- Born: 27 February 1957
- Genre: Hindustani classical
- Occupation: singer
- Website: mashkooralikhan.com

= Mashkoor Ali Khan =

Indian singer

Ustad Mashkoor Ali Khan is an Indian classical singer and teacher from the Kirana musical style. As the grandson of Abdul Karim Khan, a founder of the Kirana style, he is a descendant of the gharana's family lineage. He was educated by his father, sarangi player Shakoor Khan.

Mashkoor Ali Khan performs as an A-grade artist with All India Radio, and is on the faculty of the ITC Sangeet Research Academy, a prominent institution of Indian Classical Music, as their senior teacher of the Kirana style.

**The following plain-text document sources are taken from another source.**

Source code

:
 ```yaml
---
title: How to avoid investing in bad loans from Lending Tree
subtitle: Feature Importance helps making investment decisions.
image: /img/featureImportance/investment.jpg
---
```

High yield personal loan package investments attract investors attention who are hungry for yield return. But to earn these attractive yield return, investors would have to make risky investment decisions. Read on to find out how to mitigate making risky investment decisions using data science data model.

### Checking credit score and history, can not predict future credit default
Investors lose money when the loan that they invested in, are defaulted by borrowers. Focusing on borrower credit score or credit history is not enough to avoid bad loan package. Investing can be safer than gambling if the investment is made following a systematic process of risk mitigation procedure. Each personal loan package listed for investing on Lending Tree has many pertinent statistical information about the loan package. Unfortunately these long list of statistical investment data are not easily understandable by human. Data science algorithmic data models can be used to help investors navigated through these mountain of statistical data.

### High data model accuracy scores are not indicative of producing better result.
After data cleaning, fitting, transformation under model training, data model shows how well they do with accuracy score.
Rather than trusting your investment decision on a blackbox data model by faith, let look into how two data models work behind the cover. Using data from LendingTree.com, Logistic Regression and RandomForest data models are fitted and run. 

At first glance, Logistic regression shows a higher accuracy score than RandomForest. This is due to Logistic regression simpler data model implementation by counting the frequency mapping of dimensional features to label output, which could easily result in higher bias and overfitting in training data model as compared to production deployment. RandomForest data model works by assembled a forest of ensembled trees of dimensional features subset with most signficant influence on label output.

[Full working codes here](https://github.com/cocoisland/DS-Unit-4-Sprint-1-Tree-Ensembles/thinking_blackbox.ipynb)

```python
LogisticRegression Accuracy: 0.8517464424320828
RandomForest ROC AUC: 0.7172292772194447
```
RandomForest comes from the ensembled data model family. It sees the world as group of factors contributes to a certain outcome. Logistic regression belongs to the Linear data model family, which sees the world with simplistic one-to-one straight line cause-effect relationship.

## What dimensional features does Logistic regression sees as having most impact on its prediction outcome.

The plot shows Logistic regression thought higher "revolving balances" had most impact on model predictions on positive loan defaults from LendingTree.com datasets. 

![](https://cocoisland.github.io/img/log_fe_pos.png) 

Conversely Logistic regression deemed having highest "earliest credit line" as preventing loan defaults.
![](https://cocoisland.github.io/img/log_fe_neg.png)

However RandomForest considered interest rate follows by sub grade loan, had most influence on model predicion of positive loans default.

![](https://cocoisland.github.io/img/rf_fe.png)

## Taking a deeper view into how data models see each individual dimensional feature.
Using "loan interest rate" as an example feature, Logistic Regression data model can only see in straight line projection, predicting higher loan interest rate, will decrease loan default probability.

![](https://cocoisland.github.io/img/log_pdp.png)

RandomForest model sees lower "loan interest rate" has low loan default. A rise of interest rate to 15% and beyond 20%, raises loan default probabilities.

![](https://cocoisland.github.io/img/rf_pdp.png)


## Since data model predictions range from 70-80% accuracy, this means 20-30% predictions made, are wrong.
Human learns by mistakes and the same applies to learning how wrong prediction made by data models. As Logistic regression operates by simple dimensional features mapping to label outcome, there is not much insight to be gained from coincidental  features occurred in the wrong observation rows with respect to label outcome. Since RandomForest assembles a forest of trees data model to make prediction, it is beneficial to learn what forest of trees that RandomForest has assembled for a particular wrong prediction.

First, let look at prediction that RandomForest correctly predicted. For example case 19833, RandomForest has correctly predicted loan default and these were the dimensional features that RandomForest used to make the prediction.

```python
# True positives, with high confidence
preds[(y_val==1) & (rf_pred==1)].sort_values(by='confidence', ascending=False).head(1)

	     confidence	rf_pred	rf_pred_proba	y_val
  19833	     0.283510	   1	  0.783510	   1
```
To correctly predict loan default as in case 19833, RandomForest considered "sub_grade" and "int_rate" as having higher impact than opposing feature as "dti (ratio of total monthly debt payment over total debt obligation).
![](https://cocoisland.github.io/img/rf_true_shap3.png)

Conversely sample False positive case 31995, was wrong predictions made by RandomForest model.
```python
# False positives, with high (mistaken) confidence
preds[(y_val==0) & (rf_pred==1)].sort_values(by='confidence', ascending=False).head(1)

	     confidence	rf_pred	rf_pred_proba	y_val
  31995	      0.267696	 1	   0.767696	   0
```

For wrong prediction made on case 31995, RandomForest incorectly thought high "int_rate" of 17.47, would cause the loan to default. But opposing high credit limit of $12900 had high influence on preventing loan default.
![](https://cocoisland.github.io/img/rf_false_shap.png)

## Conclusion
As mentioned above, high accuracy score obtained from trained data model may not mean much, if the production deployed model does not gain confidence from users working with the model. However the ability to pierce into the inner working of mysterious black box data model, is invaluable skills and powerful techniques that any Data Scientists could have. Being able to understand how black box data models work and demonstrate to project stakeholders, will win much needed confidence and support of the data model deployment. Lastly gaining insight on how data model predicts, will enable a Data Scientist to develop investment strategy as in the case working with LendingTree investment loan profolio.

==Contributions to musicology==
As a scholar, Khan is also known for his work preserving traditional musical compositions and has collected one of the largest archives of unique bandishes (musical compositions) in the world, partially inherited as the grandson of Abdul Karim Khan and grandnephew of Abdul Wahid Khan – the founders of the Kirana gharana.

==Students==
Notable students include his nephews Amjad Ali Khan and Arshad Ali Khan, Sandip Bhattacharjee, the late Shanti Sharma, and the American composer/pianist Michael Harrison who he has also performed with. He is also currently training his daughter Shahana Ali Khan.

==Awards==
Recipient of the prestigious Sangeet Natak Akademi Award for 2015, Mashkoor Ali Khan has received many other awards as well, including the Abhinav Kala Sammelan (1993), the Master Dinanath Mangeshkar (1994), the Swaranjali (1997), the Best Vocalist Award by the Bharatiya Sanskriti Samsad (1990) and the Ustad Niaz Ahmed Khan and Faiyyaz Ahmed Khan Memorial Award (2004), and Hindusthan Art & Music Society's Gandharva award (2012). The Salt Lake Cultural Association of Kolkata gave him the title of Bandish Nawaz in 1998, and Sangeet Ratna in 2002.